## Required work:
Answer with a single number: the count of lines below that hold "Harvey".

## Data for the task:
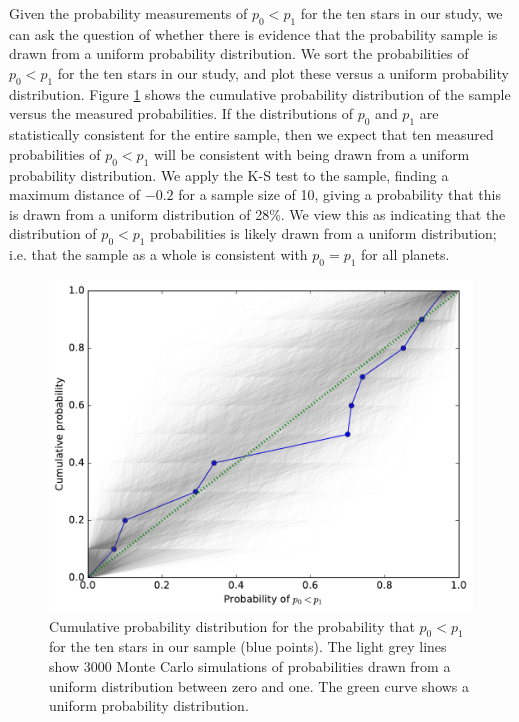 Given the probability measurements of $p_0 < p_1$ for the ten stars in our study, we can ask the question of
whether there is evidence that the probability sample is drawn from a uniform probability distribution.  
We sort the probabilities of $p_0 < p_1$ for the ten stars in our study, and plot these versus a uniform
probability distribution.  Figure \ref{fig:ks_sample} shows the cumulative probability distribution 
of the sample versus the measured probabilities.  If the distributions of $p_0$ and $p_1$ are
statistically consistent for the entire sample, then we expect that ten measured probabilities
of $p_0 < p_1$ will be consistent with being drawn from a uniform probability distribution.  
We apply the
K-S test to the sample, finding a maximum distance of $-0.2$ for a sample size of 10,
giving a probability that this is drawn from a uniform distribution of 28\%.  We view this
as indicating that the distribution of $p_0<p_1$ probabilities is likely drawn from a uniform 
distribution;  i.e. that the sample as a whole is consistent with $p_0 = p_1$ for all planets.

\begin{figure}
    \centering
    \includegraphics[scale=0.45]{robin/KS_p0_p1.pdf}
    \caption{Cumulative probability distribution for the probability that
    $p_0 < p_1$ for the ten stars in our sample (blue points).  The light grey lines show $3000$ Monte
    Carlo simulations of probabilities drawn from a uniform distribution between zero
    and one.  The green curve shows a uniform probability distribution.}
    \label{fig:ks_sample}
\end{figure}

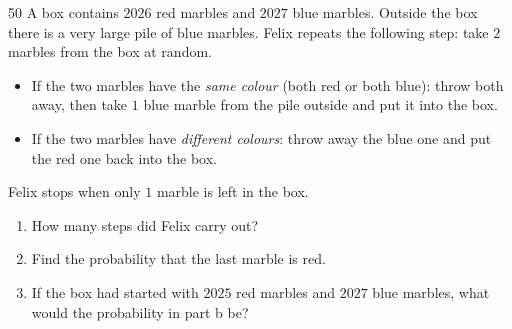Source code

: \begin{probbox}{50}{}
A box contains $2026$ red marbles and $2027$ blue marbles. Outside the box there is a very large pile of blue marbles. Felix repeats the
following step: take $2$ marbles from the box at random.
\begin{itemize}[leftmargin=1.2em,itemsep=1pt,topsep=2pt]
\item If the two marbles have the \emph{same colour} (both red or both blue): throw both away, then take $1$ blue marble from the pile
outside and put it into the box.
\item If the two marbles have \emph{different colours}: throw away the blue one and put the red one back into the box.
\end{itemize}
Felix stops when only $1$ marble is left in the box.
\begin{enumerate}[label=\alph*),leftmargin=1.6em,itemsep=1pt,topsep=2pt]
\item How many steps did Felix carry out?
\item Find the probability that the last marble is red.
\item If the box had started with $2025$ red marbles and $2027$ blue marbles, what would the probability in part b be?
\end{enumerate}
\end{probbox}
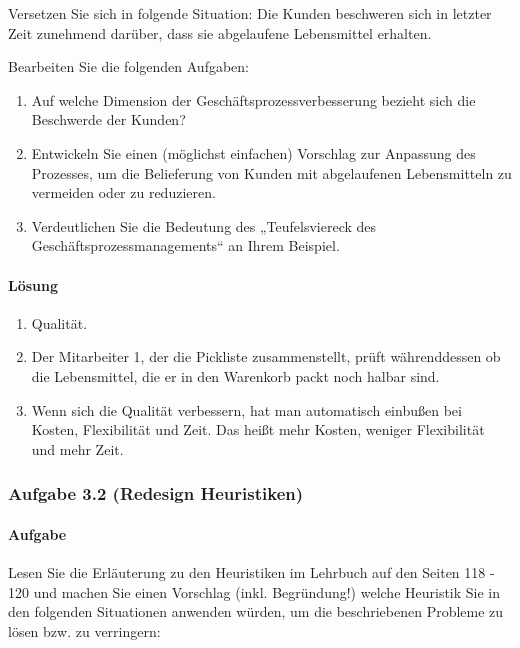     Versetzen Sie sich in folgende Situation: Die Kunden beschweren sich in letzter Zeit zunehmend darüber, dass sie abgelaufene Lebensmittel erhalten.

    Bearbeiten Sie die folgenden Aufgaben:
    \begin{enumerate}[label=\alph*)]
        \item Auf welche Dimension der Geschäftsprozessverbesserung bezieht sich die Beschwerde der Kunden?
        \item Entwickeln Sie einen (möglichst einfachen) Vorschlag zur Anpassung des Prozesses, um die Belieferung von Kunden mit abgelaufenen Lebensmitteln zu vermeiden oder zu reduzieren.
        \item Verdeutlichen Sie die Bedeutung des „Teufelsviereck des Geschäftsprozessmanagements“ an Ihrem Beispiel.
    \end{enumerate}
\paragraph*{Lösung}
    \begin{enumerate}[label=\alph*)]
        \item Qualität.
        \item Der Mitarbeiter 1, der die Pickliste zusammenstellt, prüft währenddessen ob die Lebensmittel, die er in den Warenkorb packt noch halbar sind.
        \item Wenn sich die Qualität verbessern, hat man automatisch einbußen bei Kosten, Flexibilität und Zeit. Das heißt mehr Kosten, weniger Flexibilität und mehr Zeit.
    \end{enumerate}


\subsubsection*{Aufgabe 3.2 (Redesign Heuristiken)}
\paragraph*{Aufgabe}
    Lesen Sie die Erläuterung zu den Heuristiken im Lehrbuch auf den Seiten 118 - 120 und machen Sie einen Vorschlag (inkl. Begründung!) welche Heuristik Sie in den folgenden Situationen anwenden würden, um die beschriebenen Probleme zu lösen bzw. zu verringern:
    
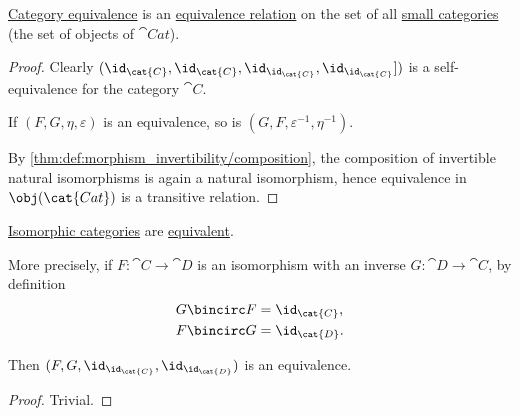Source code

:\begin{proposition}\label{thm:category_equivalence_is_equivalence_relation}
  \hyperref[def:equivalence_of_categories]{Category equivalence} is an \hyperref[def:equivalence_relation]{equivalence relation} on the set of all \hyperref[def:small_category]{small categories} (the set of objects of \hyperref[def:category_of_small_categories]{\( \cat{Cat} \)}).
\end{proposition}
\begin{proof}
   Clearly \( (\id_{\cat{C}}, \id_{\cat{C}}, \id_{\id_{\cat{C}}}, \id_{\id_{\cat{C}}}]) \) is a self-equivalence for the category \( \cat{C} \).

   If \( (F, G, \eta, \varepsilon) \) is an equivalence, so is \( (G, F, \varepsilon^{-1}, \eta^{-1}) \).

   By \cref{thm:def:morphism_invertibility/composition}, the composition of invertible natural isomorphisms is again a natural isomorphism, hence equivalence in \( \obj(\cat{Cat}) \) is a transitive relation.
\end{proof}

\begin{proposition}\label{thm:category_isomorphism_is_equivalence}
  \hyperref[def:isomorphism_of_categories]{Isomorphic categories} are \hyperref[def:equivalence_of_categories]{equivalent}.

  More precisely, if \( F: \cat{C} \to \cat{D} \) is an isomorphism with an inverse \( G: \cat{D} \to \cat{C} \), by definition
  \begin{align*}
    G \bincirc F &= \id_{\cat{C}}, \\
    F \bincirc G &= \id_{\cat{D}}.
  \end{align*}

  Then \( (F, G, \id_{\id_{\cat{C}}}, \id_{\id_{\cat{D}}}) \) is an equivalence.
\end{proposition}
\begin{proof}
  Trivial.
\end{proof}

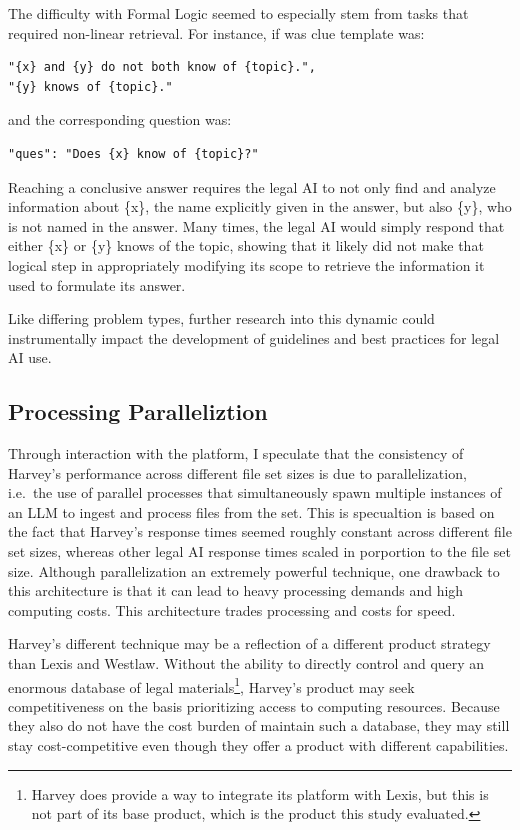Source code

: \documentclass[
]{article}
\begin{document}
The difficulty with Formal Logic seemed to especially stem from tasks that required non-linear retrieval. For instance, if was clue template was:

\begin{verbatim}
"{x} and {y} do not both know of {topic}.",
"{y} knows of {topic}."
\end{verbatim}

and the corresponding question was:

\begin{verbatim}
"ques": "Does {x} know of {topic}?"
\end{verbatim}

Reaching a conclusive answer requires the legal AI to not only find and analyze information about \{x\}, the name explicitly given in the answer, but also \{y\}, who is not named in the answer. Many times, the legal AI would simply respond that either \{x\} or \{y\} knows of the topic, showing that it likely did not make that logical step in appropriately modifying its scope to retrieve the information it used to formulate its answer.

Like differing problem types, further research into this dynamic could instrumentally impact the development of guidelines and best practices for legal AI use.

\subsection{Processing Paralleliztion}\label{processing-paralleliztion}

Through interaction with the platform, I speculate that the consistency of Harvey's performance across different file set sizes is due to parallelization, i.e.~the use of parallel processes that simultaneously spawn multiple instances of an LLM to ingest and process files from the set. This is specualtion is based on the fact that Harvey's response times seemed roughly constant across different file set sizes, whereas other legal AI response times scaled in porportion to the file set size. Although parallelization an extremely powerful technique, one drawback to this architecture is that it can lead to heavy processing demands and high computing costs. This architecture trades processing and costs for speed.

Harvey's different technique may be a reflection of a different product strategy than Lexis and Westlaw. Without the ability to directly control and query an enormous database of legal materials\footnote{Harvey does provide a way to integrate its platform with Lexis, but this is not part of its base product, which is the product this study evaluated.}, Harvey's product may seek competitiveness on the basis prioritizing access to computing resources. Because they also do not have the cost burden of maintain such a database, they may still stay cost-competitive even though they offer a product with different capabilities.
\end{document}

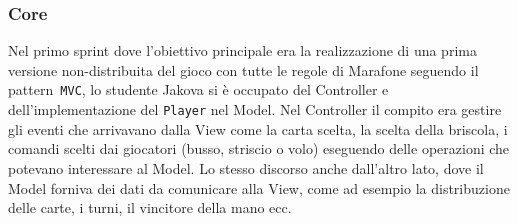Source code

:  \subsubsection{Core}\label{subsub:jakova:core}
    Nel primo sprint dove l’obiettivo principale era la realizzazione di una prima versione non-distribuita del gioco con tutte le regole di Marafone seguendo il pattern\texttt{ MVC}, lo studente Jakova si è occupato del Controller e dell’implementazione del \texttt{Player} nel Model. Nel Controller il compito era gestire gli eventi che arrivavano dalla View come la carta scelta, la scelta della briscola, i comandi scelti dai giocatori (busso, striscio o volo) eseguendo delle operazioni che potevano interessare al Model. Lo stesso discorso anche dall’altro lato, dove il Model forniva dei dati da comunicare alla View, come ad esempio la distribuzione delle carte, i turni, il vincitore della mano ecc.

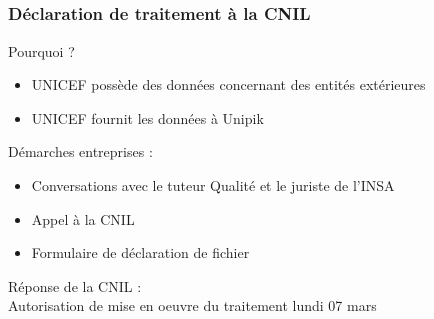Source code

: \subsection{} 

\begin{frame}
\frametitle{Déclaration de traitement à la CNIL}
	Pourquoi ?
	\begin{itemize}
		\item UNICEF possède des données concernant des entités extérieures
		\item UNICEF fournit les données à Unipik
	\end{itemize}
	
	Démarches entreprises :
	\begin{itemize}
		\item Conversations avec le tuteur Qualité et le juriste de l'INSA
		\item Appel à la CNIL
		\item Formulaire de déclaration de fichier 
	\end{itemize}
	
	Réponse de la CNIL :\\
	Autorisation de mise en oeuvre du traitement lundi 07 mars
\end{frame}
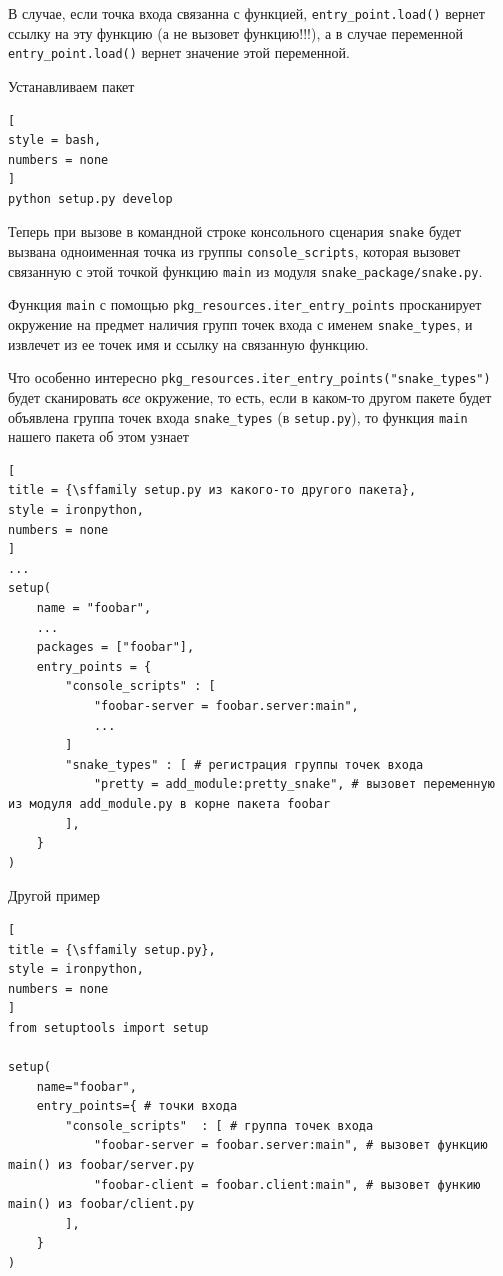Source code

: \documentclass[%
	11pt,
	a4paper,
	utf8,
		]{article}
\begin{document}
В случае, если точка входа связанна с функцией, \texttt{entry\_point.load()} вернет ссылку на эту функцию (а не вызовет функцию!!!), а в случае переменной \texttt{entry\_point.load()} вернет значение этой переменной.

Устанавливаем пакет
\begin{lstlisting}[
style = bash,
numbers = none	
]
python setup.py develop
\end{lstlisting}

Теперь при вызове в командной строке консольного сценария \texttt{snake} будет вызвана одноименная точка из группы \texttt{console\_scripts}, которая вызовет связанную с этой точкой функцию \texttt{main} из модуля \texttt{snake\_package/snake.py}.

Функция \texttt{main} с помощью \texttt{pkg\_resources.iter\_entry\_points} просканирует окружение на предмет наличия групп точек входа с именем \texttt{snake\_types}, и извлечет из ее точек имя и ссылку на связанную функцию.

Что особенно интересно \texttt{pkg\_resources.iter\_entry\_points("snake\_types")} будет сканировать \emph{все} окружение, то есть, если в каком-то другом пакете будет объявлена группа точек входа \texttt{snake\_types} (в \texttt{setup.py}), то функция \texttt{main} нашего пакета об этом узнает
\begin{lstlisting}[
title = {\sffamily setup.py из какого-то другого пакета},
style = ironpython,
numbers = none	
]
...
setup(
    name = "foobar",
    ...
    packages = ["foobar"],
    entry_points = {
        "console_scripts" : [
            "foobar-server = foobar.server:main",
            ...
        ]
        "snake_types" : [ # регистрация группы точек входа
            "pretty = add_module:pretty_snake", # вызовет переменную из модуля add_module.py в корне пакета foobar
        ],
    }
)
\end{lstlisting}



Другой пример
\begin{lstlisting}[
title = {\sffamily setup.py},
style = ironpython,
numbers = none
]
from setuptools import setup

setup(
    name="foobar",
    entry_points={ # точки входа
        "console_scripts"  : [ # группа точек входа
            "foobar-server = foobar.server:main", # вызовет функцию main() из foobar/server.py
            "foobar-client = foobar.client:main", # вызовет функию main() из foobar/client.py
        ],
    }
)
\end{lstlisting}
\end{document}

## Solution:
2